4. Memorandum From the President’s Assistant for National Security Affairs (Kissinger) to President Nixon1 2

SUBJECT:

  • July–August 1973 Preparatory Meeting for Law of the Sea Conference
I.

Introduction and Summary

The eight-week July–August session of the U.N. Seabed Committee will be the final preparatory session before the first organizational session of the Law of the Sea Conference is convened in New York late this fall in conjunction with the meetings of the U.N. General Assembly. (The first substantive session of the Conference is scheduled for Santiago, Chile, April, 1974.)

The NSC Under Secretaries Committee has recommended approval of the U.S. Delegation’s recommended instructions, subject to the understanding that a comprehensive review of the economic issues raised in the law of the sea negotiations will be undertaken under the direction of the Chairman of the Under Secretaries Committee. (Memorandum from Deputy Secretary Rush at Tab 2.) I concur with that recommendation.

II.

Recommended U.S. Position

The recommended instructions for the July–August meeting, developed by the Law of the Sea Task Force, build on guidance set forth in earlier NSDMs rather than recommending changes to approved U.S. policy.
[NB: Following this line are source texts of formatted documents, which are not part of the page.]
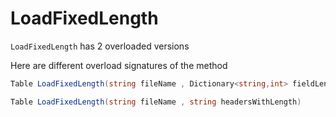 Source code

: LoadFixedLength
==========
```LoadFixedLength``` has 2 overloaded versions

Here are different overload signatures of the method

```csharp
Table LoadFixedLength(string fileName , Dictionary<string,int> fieldLengthMap)
```
```csharp
Table LoadFixedLength(string fileName , string headersWithLength)
```
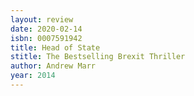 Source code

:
 ```yaml
---
layout: review
date: 2020-02-14
isbn: 0007591942
title: Head of State
stitle: The Bestselling Brexit Thriller
author: Andrew Marr
year: 2014
---
```


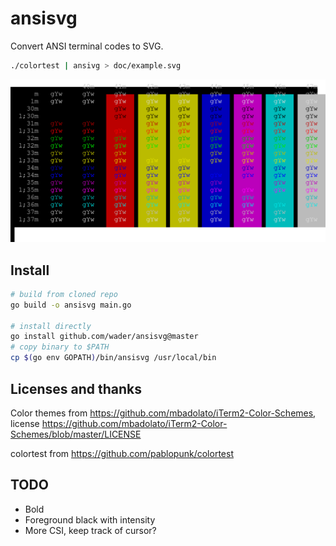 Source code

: # ansisvg

Convert ANSI terminal codes to SVG.

```sh
./colortest | ansivg > doc/example.svg
 ```
![doc/colortest.svg asdad](doc/colortest.svg)

## Install

```sh
# build from cloned repo
go build -o ansisvg main.go

# install directly
go install github.com/wader/ansisvg@master
# copy binary to $PATH
cp $(go env GOPATH)/bin/ansisvg /usr/local/bin
```

## Licenses and thanks

Color themes from
https://github.com/mbadolato/iTerm2-Color-Schemes,
license https://github.com/mbadolato/iTerm2-Color-Schemes/blob/master/LICENSE

colortest from https://github.com/pablopunk/colortest

## TODO

- Bold
- Foreground black with intensity
- More CSI, keep track of cursor?
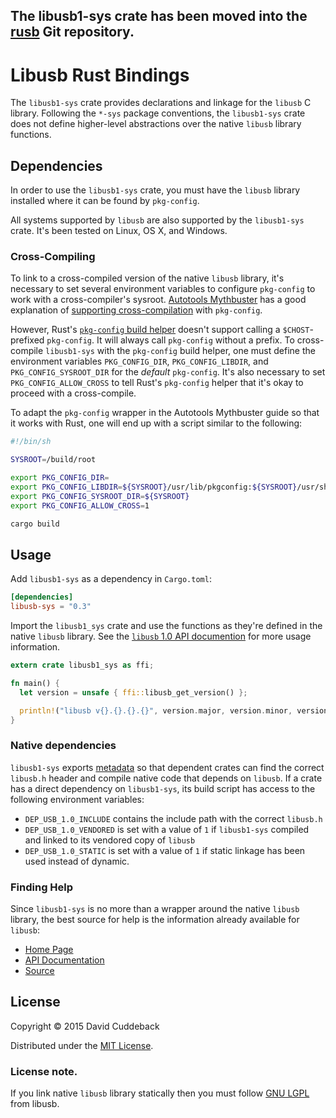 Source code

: ## The libusb1-sys crate has been moved into the [rusb](https://github.com/a1ien/rusb) Git repository.

# Libusb Rust Bindings

The `libusb1-sys` crate provides declarations and linkage for the `libusb` C library. Following the
`*-sys` package conventions, the `libusb1-sys` crate does not define higher-level abstractions over
the native `libusb` library functions.

## Dependencies
In order to use the `libusb1-sys` crate, you must have the `libusb` library installed where it can be
found by `pkg-config`.

All systems supported by `libusb` are also supported by the `libusb1-sys` crate. It's been tested on
Linux, OS X, and Windows.

### Cross-Compiling
To link to a cross-compiled version of the native `libusb` library, it's necessary to set several
environment variables to configure `pkg-config` to work with a cross-compiler's sysroot. [Autotools
Mythbuster](https://autotools.io/) has a good explanation of [supporting
cross-compilation](https://autotools.io/pkgconfig/cross-compiling.html) with `pkg-config`.

However, Rust's [`pkg-config` build helper](https://github.com/alexcrichton/pkg-config-rs) doesn't
support calling a `$CHOST`-prefixed `pkg-config`. It will always call `pkg-config` without a prefix.
To cross-compile `libusb1-sys` with the `pkg-config` build helper, one must define the environment
variables `PKG_CONFIG_DIR`, `PKG_CONFIG_LIBDIR`, and `PKG_CONFIG_SYSROOT_DIR` for the *default*
`pkg-config`. It's also necessary to set `PKG_CONFIG_ALLOW_CROSS` to tell Rust's `pkg-config` helper
that it's okay to proceed with a cross-compile.

To adapt the `pkg-config` wrapper in the Autotools Mythbuster guide so that it works with Rust, one
will end up with a script similar to the following:

```sh
#!/bin/sh

SYSROOT=/build/root

export PKG_CONFIG_DIR=
export PKG_CONFIG_LIBDIR=${SYSROOT}/usr/lib/pkgconfig:${SYSROOT}/usr/share/pkgconfig
export PKG_CONFIG_SYSROOT_DIR=${SYSROOT}
export PKG_CONFIG_ALLOW_CROSS=1

cargo build
```

## Usage
Add `libusb1-sys` as a dependency in `Cargo.toml`:

```toml
[dependencies]
libusb-sys = "0.3"
```

Import the `libusb1_sys` crate and use the functions as they're defined in the native `libusb`
library. See the [`libusb` 1.0 API documention](http://libusb.sourceforge.net/api-1.0/) for more
usage information.

```rust
extern crate libusb1_sys as ffi;

fn main() {
  let version = unsafe { ffi::libusb_get_version() };

  println!("libusb v{}.{}.{}.{}", version.major, version.minor, version.micro, version.nano);
}
```

### Native dependencies

`libusb1-sys` exports [metadata] so that dependent crates can find the correct `libusb.h` header
and compile native code that depends on `libusb`. If a crate has a direct dependency on `libusb1-sys`,
its build script has access to the following environment variables:

* `DEP_USB_1.0_INCLUDE` contains the include path with the correct `libusb.h`
* `DEP_USB_1.0_VENDORED` is set with a value of `1` if `libusb1-sys` compiled and linked to
its vendored copy of `libusb`
* `DEP_USB_1.0_STATIC`  is set with a value of `1` if static linkage has been used instead of
dynamic.

[metadata]: https://doc.rust-lang.org/cargo/reference/build-scripts.html#the-links-manifest-key

### Finding Help
Since `libusb1-sys` is no more than a wrapper around the native `libusb` library, the best source for
help is the information already available for `libusb`:

* [Home Page](http://libusb.info/)
* [API Documentation](http://libusb.sourceforge.net/api-1.0/)
* [Source](https://github.com/libusb/libusb)


## License
Copyright © 2015 David Cuddeback

Distributed under the [MIT License](LICENSE).

### License note.
If you link native `libusb` library statically then you must follow [GNU LGPL](https://github.com/libusb/libusb/blob/master/COPYING) from libusb.
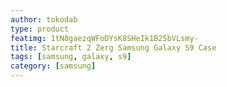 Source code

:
 ```yaml
---
author: tokodab
type: product
featimg: 1tN8gaezqWFoDYsK8SHeIk1B25bVLsmy-
title: Starcraft 2 Zerg Samsung Galaxy S9 Case
tags: [samsung, galaxy, s9]
category: [samsung]
---
```

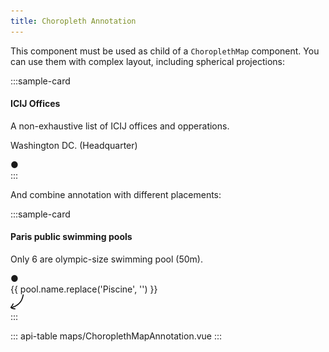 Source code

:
 ```yaml
---
title: Choropleth Annotation
---
```


This component must be used as child of a `ChoroplethMap` component.
You can use them with complex layout, including spherical projections:

:::sample-card
<div class="bg-light p-4">
  <h4>ICIJ Offices</h4>
  <p class="mb-4">A non-exhaustive list of ICIJ offices and opperations.</p>
  <choropleth-map 
    color="#faa" 
    outline-color="#000" 
    graticule-color="#eee" 
    graticule outline hide-legend zoomable spherical 
    :zoom-min="0.9" 
    :projection="geoOrthographic"
  >
    <choropleth-map-annotation :latitude="38.9072" :longitude="-77.0369" placement="top">
      <p class="small mb-2">Washington DC. (Headquarter)</p>
    </choropleth-map-annotation>
    <choropleth-map-annotation v-for="(office, o) in offices" :latitude="office.latitude" :longitude="office.longitude" :key="o">
      <span :title="office.label">●</span>
    </choropleth-map-annotation>
  </choropleth-map>
</div>
:::

And combine annotation with different placements:

:::sample-card
<div class="bg-light p-4">
  <h4>Paris public swimming pools</h4>
  <p class="mb-4">Only 6 are olympic-size swimming pool (50m).</p>
  <choropleth-map
    :data="swimmingPoolsByArrondissement"
    :feature-color-scale="swimmingPoolsColorScale" 
    topojson-url="./assets/topojson/paris-arrondissements.json"
    topojson-objects="arrondissements"
    topojson-objects-path="properties.ar"
  >
    <choropleth-map-annotation v-for="pool in swimmingPools" :latitude="pool.latitude" :longitude="pool.longitude">
      <span :title="pool.name">●</span>
    </choropleth-map-annotation>
    <choropleth-map-annotation v-for="pool in swimmingPools50m" :latitude="pool.latitude" :longitude="pool.longitude" placement="topright">
      <div class="pl-1 small center">
        {{ pool.name.replace('Piscine', '') }}<br />
        <img src="/assets/img/arrow-bottom.svg" height="24px" />
      </div>
    </choropleth-map-annotation>
  </choropleth-map>
</div>
:::


::: api-table maps/ChoroplethMapAnnotation.vue :::

<script>
import { scaleSequential } from 'd3'
import { iteratee } from 'lodash'
import { geoOrthographic } from 'd3-geo'

export default {
  computed: {
    swimmingPools50m() {
      return this.swimmingPools.filter(iteratee('m50'))
    }
  },
  data () {
    return {
      geoOrthographic,
      offices: [
        { latitude: 48.859116, longitude: 2.331839, label: 'Paris, France' },
        { latitude: 25.766368, longitude: -80.210268, label: 'Miami, FL, USA' },
        { latitude: 40.429913, longitude: -3.669245, label: 'Madrid, Spain' },
        { latitude: 35.128683, longitude: -106.579128, label: 'Alburquerque, USA' },
        { latitude: 44.80401, longitude: 20.46513, label: 'Belgrade, Serbia' },
        { latitude: 53.33928, longitude: -6.281314, label: 'Dublin, Ireland' },
        { latitude: -34.035875, longitude: 151.194191, label: 'Sydney, Australia' },
        { latitude: 38.9072, longitude: -77.0369, label: 'Washington DC, USA' }
      ],
      swimmingPoolsColorScale: scaleSequential([0, 7], ["#fff","#00f"]),
      swimmingPoolsByArrondissement: {
        '1':	1,
        '4':	1,
        '5':	1,
        '6':	1,
        '8':	1,
        '9':	2,
        '10':	1,
        '11':	2,
        '12':	2,
        '13':	4,
        '14':	3,
        '15':	7,
        '16':	1,
        '17':	1,
        '18':	2,
        '19':	4,
        '20':	3
      },
      swimmingPools: [
        {
          name: "Piscine Henry de Montherlant",
          address: "30, boulevard Lannes",
          ar: 16,
          latitude: 48.86729079,
          longitude: 2.271528354
        },
        {
          name: "Piscine Jean Taris",
          address: "16 rue Thouin",
          ar: 5,
          latitude: 48.84476225,
          longitude: 2.347867188
        },
        {
          name: "Piscine La Plaine",
          address: "13, rue du Général Guillaumat",
          ar: 15,
          latitude: 48.82768771,
          longitude: 2.293599716
        },
        {
          name: "Piscine Saint-Merri / Marie-Marvingt",
          address: "16 rue du renard",
          ar: 4,
          latitude: 48.85905965,
          longitude: 2.352828178
        },
        {
          name: "Piscine René et André Mourlon",
          address: "19, rue Gaston de Caillavet",
          ar: 15,
          latitude: 48.84873751,
          longitude: 2.284806858
        },
        {
          name: "Piscine Georges Hermant",
          m50: true,
          address: "8-10, rue David d Angers",
          ar: 19,
          latitude: 48.88236232,
          longitude: 2.389479392
        },
        {
          name: "Piscine Champerret",
          address: "36, boulevard de Reims",
          ar: 17,
          latitude: 48.888621,
          longitude: 2.295487774
        },
        {
          name: "Piscine Alfred Nakache",
          address: "4-12 rue Dénoyez",
          ar: 20,
          latitude: 48.87148306,
          longitude: 2.378677041
        },
        {
          name: "Piscine Rouvet",
          address: "1, rue Rouvet",
          ar: 19,
          latitude: 48.89308109,
          longitude: 2.384807396
        },
        {
          name: "Aquaboulevard",
          address: "4-6 Rue Louis Armand",
          ar: 15,
          latitude: 48.8318967,
          longitude: 2.276134007
        },
        {
          name: "Piscine Elisabeth",
          address: "1, place Edith Thomas",
          ar: 14,
          latitude: 48.82159805,
          longitude: 2.325900875
        },
        {
          name: "Piscine Roger Le Gall",
          m50: true,
          address: "34, boulevard Carnot",
          ar: 12,
          latitude: 48.84165419,
          longitude: 2.412576407
        },
        {
          name: "Piscine Georges Rigal",
          address: "115, boulevard de Charonne",
          ar: 11,
          latitude: 48.85659972,
          longitude: 2.39349913
        },
        {
          name: "Piscine Saint-Germain",
          address: "12, rue Lobineau",
          ar: 6,
          latitude: 48.85182487,
          longitude: 2.335852224
        },
        {
          name: "Piscine de la Cour des Lions",
          address: "9, rue Alphonse Baudin",
          ar: 11,
          latitude: 48.86062504,
          longitude: 2.37024622
        },
        {
          name: "Piscine Georges Drigny",
          address: "18, rue Bochart de Saron",
          ar: 9,
          latitude: 48.88203482,
          longitude: 2.342221979
        },
        {
          name: "Piscine de la Butte aux Cailles",
          address: "5, place Paul Verlaine",
          ar: 13,
          latitude: 48.82691355,
          longitude: 2.352891856
        },
        {
          name: "Piscine Yvonne Godard",
          address: "7 rue Serpollet",
          ar: 20,
          latitude: 48.8607863,
          longitude: 2.410606682
        },
        {
          name: "Piscine Hébert",
          address: "2, rue des Fillettes",
          ar: 18,
          latitude: 48.89396858,
          longitude: 2.363212372
        },
        {
          name: "Piscine Suzanne Berlioux",
          m50: true,
          address: "Forum des Halles",
          ar: 1,
          latitude: 48.86179397,
          longitude: 2.347164561
        },
        {
          name: "Piscine Aspirant Dunand",
          address: "20 Rue Saillard",
          ar: 14,
          latitude: 48.83182186,
          longitude: 2.326198443
        },
        {
          name: "Piscine Blomet",
          m50: true,
          address: "17, rue Blomet",
          ar: 15,
          latitude: 48.84330516,
          longitude: 2.307503743
        },
        {
          name: "Piscine Paul Valeyre",
          address: "24, rue Marguerite de Rochechouart",
          ar: 9,
          latitude: 48.87796727,
          longitude: 2.345021514
        },
        {
          name: "Piscine Georges-Vallerey",
          m50: true,
          address: "148, avenue Gambetta",
          ar: 20,
          latitude: 48.87548869,
          longitude: 2.406729763
        },
        {
          name: "Piscine Jacqueline Auriol",
          address: "7 Allée Louis de Funès",
          ar: 8,
          latitude: 48.87630719,
          longitude: 2.305894617
        },
        {
          name: "Piscine Armand Massard",
          address: "66 boulevard du Montparnasse",
          ar: 15,
          latitude: 48.84333328,
          longitude: 2.32336209
        },
        {
          name: "Piscine Catherine Lagatu",
          address: "155 avenue Parmentier",
          ar: 10,
          latitude: 48.87170298,
          longitude: 2.369271523
        },
        {
          name: "Piscine des Amiraux",
          address: "6, rue Hermann Lachapelle",
          ar: 18,
          latitude: 48.89435943,
          longitude: 2.351003515
        },
        {
          name: "Piscine Dunois",
          address: "70, rue Dunois",
          ar: 13,
          latitude: 48.83317033,
          longitude: 2.366278589
        },
        {
          name: "Piscine Emile Anthoine",
          address: "9, rue Jean Rey",
          ar: 15,
          latitude: 48.85569513,
          longitude: 2.290701301
        },
        {
          name: "Piscine Mathis",
          address: "15, rue Mathis",
          ar: 19,
          latitude: 48.8907392,
          longitude: 2.375062338
        },
        {
          name: "Piscine Edouard Pailleron",
          address: "32, rue Edouard Pailleron",
          ar: 19,
          latitude: 48.88051842,
          longitude: 2.377708927
        },
        {
          name: "Piscine Joséphine-Baker",
          address: "quai François Mauriac",
          ar: 13,
          latitude: 48.83606521,
          longitude: 2.376165739
        },
        {
          name: "Piscine Château des Rentiers",
          address: "184, rue du Château des Rentiers",
          ar: 13,
          latitude: 48.83070607,
          longitude: 2.363046188
        },
        {
          name: "Piscine Keller",
          m50: true,
          address: "14 Rue de l'Ingénieur Robert Keller",
          ar: 15,
          latitude: 48.84738721,
          longitude: 2.282124901
        },
        {
          name: "Piscine Jean Boiteux ex Reuilly",
          address: "13, rue Hénard",
          ar: 12,
          latitude: 48.84214721,
          longitude: 2.389397786
        },
        {
          name: "Piscine Didot",
          address: "22, avenue Georges Lafenestre",
          ar: 14,
          latitude: 48.82484218,
          longitude: 2.30975858
        }
      ]
    }
  }
}
</script> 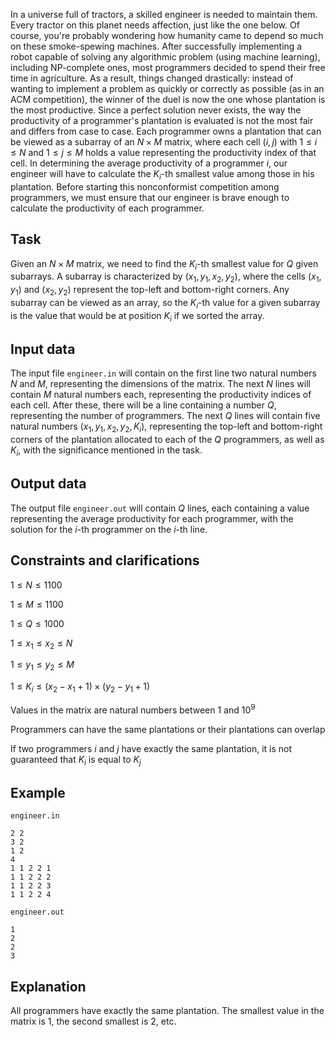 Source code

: In a universe full of tractors, a skilled engineer is needed to maintain them. Every tractor on this planet needs affection, just like the one below. Of course, you're probably wondering how humanity came to depend so much on these smoke-spewing machines. After successfully implementing a robot capable of solving any algorithmic problem (using machine learning), including NP-complete ones, most programmers decided to spend their free time in agriculture. As a result, things changed drastically: instead of wanting to implement a problem as quickly or correctly as possible (as in an ACM competition), the winner of the duel is now the one whose plantation is the most productive. Since a perfect solution never exists, the way the productivity of a programmer's plantation is evaluated is not the most fair and differs from case to case. Each programmer owns a plantation that can be viewed as a subarray of an $N \times M$ matrix, where each cell $(i, j)$ with $1 \leq i \leq N$ and $1 \leq j \leq M$ holds a value representing the productivity index of that cell. In determining the average productivity of a programmer $i$, our engineer will have to calculate the $K_i$-th smallest value among those in his plantation. Before starting this nonconformist competition among programmers, we must ensure that our engineer is brave enough to calculate the productivity of each programmer.

## Task

Given an $N \times M$ matrix, we need to find the $K_i$-th smallest value for $Q$ given subarrays. A subarray is characterized by $(x_1, y_1, x_2, y_2)$, where the cells $(x_1, y_1)$ and $(x_2, y_2)$ represent the top-left and bottom-right corners. Any subarray can be viewed as an array, so the $K_i$-th value for a given subarray is the value that would be at position $K_i$ if we sorted the array.

## Input data

The input file `engineer.in` will contain on the first line two natural numbers $N$ and $M$, representing the dimensions of the matrix. The next $N$ lines will contain $M$ natural numbers each, representing the productivity indices of each cell. After these, there will be a line containing a number $Q$, representing the number of programmers. The next $Q$ lines will contain five natural numbers $(x_1, y_1, x_2, y_2, K_i)$, representing the top-left and bottom-right corners of the plantation allocated to each of the $Q$ programmers, as well as $K_i$, with the significance mentioned in the task.

## Output data

The output file `engineer.out` will contain $Q$ lines, each containing a value representing the average productivity for each programmer, with the solution for the $i$-th programmer on the $i$-th line.

## Constraints and clarifications

$1 \leq N \leq 1100$

$1 \leq M \leq 1100$

$1 \leq Q \leq 1000$

$1 \leq x_1 \leq x_2 \leq N$

$1 \leq y_1 \leq y_2 \leq M$

$1 \leq K_i \leq (x_2 - x_1 + 1) \times (y_2 - y_1 + 1)$

Values in the matrix are natural numbers between $1$ and $10^9$

Programmers can have the same plantations or their plantations can overlap

If two programmers $i$ and $j$ have exactly the same plantation, it is not guaranteed that $K_i$ is equal to $K_j$

## Example

`engineer.in`

```
2 2
3 2
1 2
4
1 1 2 2 1
1 1 2 2 2
1 1 2 2 3
1 1 2 2 4
```

`engineer.out`

```
1
2
2
3
```

## Explanation

All programmers have exactly the same plantation. The smallest value in the matrix is $1$, the second smallest is $2$, etc.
The main points of the Delegation’s proposed instructions are summarized at Tab 3. Of particular importance, the Delegation will continue to seek support for the broadest possible navigational freedoms—a 12 mile territorial sea, linked to freedom of transit through and over international straits. On coastal state resource jurisdiction, the Delegation will continue to indicate that the United States can accept virtually complete coastal state resource management jurisdiction over resources in adjacent seabed areas if this jurisdiction is subject to international treaty limitations.

III.

Next Step

With your approval, I will sign the memorandum to the Agencies at Tab 1 approving the negotiating instructions for the July–August session, with the understanding that a review of the economic policy aspects of our negotiating position will be conducted and taken into consideration in the further development of the U.S. position.

Approve ________
Disapprove _________

[Page 3]

Tab 3
Report

Summary of U.S. Delegation’s Proposed Positions for July–August Meeting of the U.N. Seabed Committee

At this summer session, the U.S. Delegation will endeavor to produce the outlines of a broad consensus compatible with U.S. law of the sea interests, and, in the process, to form a common front with a sufficient number of states to demonstrate well in advance the futility of attempting to outvote the U.S. during the Conference.

To further the U.S. position on a 12-mile territorial sea, linked to freedom of transit through and over international straits, the Delegation will continue to press for support from other states and will maintain strong opposition to the innocent-passage-through-straits proposals being made by straits states such as Spain.

On the issue of coastal state resource jurisdiction, the Delegation will continue discussions with the coastal state majority—in particular with the moderate developing states favoring a 200-mile resource zone, not 200 miles sovereignty—aimed at moving toward a consensus on law of the sea provisions for coastal state jurisdiction that takes into account over-all U.S. law of the sea interests. In so doing, the U.S. Delegation will build on the position stated in Geneva last August: Namely, that the United States can accept virtually complete coastal state resource management jurisdiction over resources in adjacent seabed areas if this jurisdiction is subject to international treaty limitations in five respects:

  • —international treaty standards to prevent unreasonable interference with other uses of the ocean;
  • —international treaty standards to protect the ocean from pollution;
  • —international treaty standards to protect the integrity of investment;
  • —sharing of revenues for international community purposes; and
  • —compulsory settlement of disputes.

With regard to pollution, the Delegation will continue to advance the position that vessel-source pollution standards should be exclusively international, and should be developed by the Intergovernmental Maritime Consultative [Page 4]Organization (IMCO). As in the case of the ocean dumping convention, military vessels and aircraft would be exempt from the law of the sea treaty’s pollution control provisions.

On scientific research, the Delegation will present draft articles aimed at supporting the U.S. position on maximum freedom for bona fide scientific research.

Finally, the Delegation will seek further support for the U.S. proposal advanced during the March 1973 meeting of the committee that it should be agreed internationally that the law of the sea treaty will be provisionally applied during the possibly lengthy period between signature and entry into force. (This would, for example, permit U.S. companies to exploit deep seabed resources in accordance with the Treaty’s provisions as soon as the Treaty is signed, rather than having to wait for the Treaty’s entry into force.)

  1. Source: National Archives, Nixon Presidential Materials, NSC Files, NSC Institutional Files (H-Files), Box H–241, NSDM 225, LOS Preparatory Conference. Secret. Sent for action. Clift forwarded the memorandum and its attachments to Kissinger under a covering memorandum of July 12. Tab 1 is published as Document 5. Tab 2 is published as Document 3. Kissinger initialed approval for Nixon.
  2. Kissinger recommended approval of the U.S. delegation’s instructions for the July–August 1973 Law of the Sea preparatory conference and forwarded a summary of the delegation’s proposed positions.